_PROBLEM TO WORK ON_. Your response must be the entire set of entries, reproduced word for word.
******
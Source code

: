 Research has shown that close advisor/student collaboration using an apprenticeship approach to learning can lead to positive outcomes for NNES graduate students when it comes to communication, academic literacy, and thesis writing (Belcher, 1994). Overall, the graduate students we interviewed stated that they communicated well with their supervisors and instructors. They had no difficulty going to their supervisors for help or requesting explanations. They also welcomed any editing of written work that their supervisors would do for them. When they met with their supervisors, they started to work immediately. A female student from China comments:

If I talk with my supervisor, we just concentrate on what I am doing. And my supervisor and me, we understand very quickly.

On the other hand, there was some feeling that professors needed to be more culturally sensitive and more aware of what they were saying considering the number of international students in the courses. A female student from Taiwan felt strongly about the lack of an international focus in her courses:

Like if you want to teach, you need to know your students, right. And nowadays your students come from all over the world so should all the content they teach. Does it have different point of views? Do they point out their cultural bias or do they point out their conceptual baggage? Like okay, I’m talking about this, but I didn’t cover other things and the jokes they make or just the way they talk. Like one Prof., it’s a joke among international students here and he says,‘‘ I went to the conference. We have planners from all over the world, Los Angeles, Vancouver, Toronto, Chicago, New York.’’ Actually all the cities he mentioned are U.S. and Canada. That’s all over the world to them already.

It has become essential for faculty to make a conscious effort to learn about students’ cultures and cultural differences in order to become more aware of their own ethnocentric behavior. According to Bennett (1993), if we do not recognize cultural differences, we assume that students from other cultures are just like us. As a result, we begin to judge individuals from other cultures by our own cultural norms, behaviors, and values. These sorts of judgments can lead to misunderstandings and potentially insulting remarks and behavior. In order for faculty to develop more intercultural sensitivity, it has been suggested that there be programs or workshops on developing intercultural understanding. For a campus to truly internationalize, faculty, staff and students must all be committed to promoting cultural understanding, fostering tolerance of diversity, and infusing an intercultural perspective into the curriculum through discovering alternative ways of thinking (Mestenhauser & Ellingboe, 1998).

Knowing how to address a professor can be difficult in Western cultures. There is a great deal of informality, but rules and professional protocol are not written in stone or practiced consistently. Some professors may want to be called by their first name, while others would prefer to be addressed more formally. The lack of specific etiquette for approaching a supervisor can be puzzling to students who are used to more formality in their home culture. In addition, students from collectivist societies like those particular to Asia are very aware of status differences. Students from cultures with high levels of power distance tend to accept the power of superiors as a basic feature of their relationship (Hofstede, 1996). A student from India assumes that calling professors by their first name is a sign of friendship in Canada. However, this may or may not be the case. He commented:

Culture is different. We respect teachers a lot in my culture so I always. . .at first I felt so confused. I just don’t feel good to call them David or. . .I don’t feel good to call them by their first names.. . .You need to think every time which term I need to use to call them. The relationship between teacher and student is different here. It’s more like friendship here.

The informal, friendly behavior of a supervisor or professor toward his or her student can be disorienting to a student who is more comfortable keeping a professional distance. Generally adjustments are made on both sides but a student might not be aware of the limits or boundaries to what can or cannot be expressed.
******
_ANSWER_.
Source code

: Research has shown that close advisor/student collaboration using an apprenticeship approach to learning can lead to positive outcomes for NNES graduate students when it comes to communication, academic literacy, and thesis writing (Belcher, 1994). Overall, the graduate students we interviewed stated that they communicated well with their supervisors and instructors. They had no difficulty going to their supervisors for help or requesting explanations. They also welcomed any editing of written work that their supervisors would do for them. When they met with their supervisors, they started to work immediately. A female student from China comments:

If I talk with my supervisor, we just concentrate on what I am doing. And my supervisor and me, we understand very quickly.

On the other hand, there was some feeling that professors needed to be more culturally sensitive and more aware of what they were saying considering the number of international students in the courses. A female student from Taiwan felt strongly about the lack of an international focus in her courses:

Like if you want to teach, you need to know your students, right. And nowadays your students come from all over the world so should all the content they teach. Does it have different point of views? Do they point out their cultural bias or do they point out their conceptual baggage? Like okay, I’m talking about this, but I didn’t cover other things and the jokes they make or just the way they talk. Like one Prof., it’s a joke among international students here and he says,‘‘ I went to the conference. We have planners from all over the world, Los Angeles, Vancouver, Toronto, Chicago, New York.’’ Actually all the cities he mentioned are U.S. and Canada. That’s all over the world to them already.

It has become essential for faculty to make a conscious effort to learn about students’ cultures and cultural differences in order to become more aware of their own ethnocentric behavior. According to Bennett (1993), if we do not recognize cultural differences, we assume that students from other cultures are just like us. As a result, we begin to judge individuals from other cultures by our own cultural norms, behaviors, and values. These sorts of judgments can lead to misunderstandings and potentially insulting remarks and behavior. In order for faculty to develop more intercultural sensitivity, it has been suggested that there be programs or workshops on developing intercultural understanding. For a campus to truly internationalize, faculty, staff and students must all be committed to promoting cultural understanding, fostering tolerance of diversity, and infusing an intercultural perspective into the curriculum through discovering alternative ways of thinking (Mestenhauser & Ellingboe, 1998).

Knowing how to address a professor can be difficult in Western cultures. There is a great deal of informality, but rules and professional protocol are not written in stone or practiced consistently. Some professors may want to be called by their first name, while others would prefer to be addressed more formally. The lack of specific etiquette for approaching a supervisor can be puzzling to students who are used to more formality in their home culture. In addition, students from collectivist societies like those particular to Asia are very aware of status differences. Students from cultures with high levels of power distance tend to accept the power of superiors as a basic feature of their relationship (Hofstede, 1996). A student from India assumes that calling professors by their first name is a sign of friendship in Canada. However, this may or may not be the case. He commented:

Culture is different. We respect teachers a lot in my culture so I always. . .at first I felt so confused. I just don’t feel good to call them David or. . .I don’t feel good to call them by their first names.. . .You need to think every time which term I need to use to call them. The relationship between teacher and student is different here. It’s more like friendship here.

The informal, friendly behavior of a supervisor or professor toward his or her student can be disorienting to a student who is more comfortable keeping a professional distance. Generally adjustments are made on both sides but a student might not be aware of the limits or boundaries to what can or cannot be expressed.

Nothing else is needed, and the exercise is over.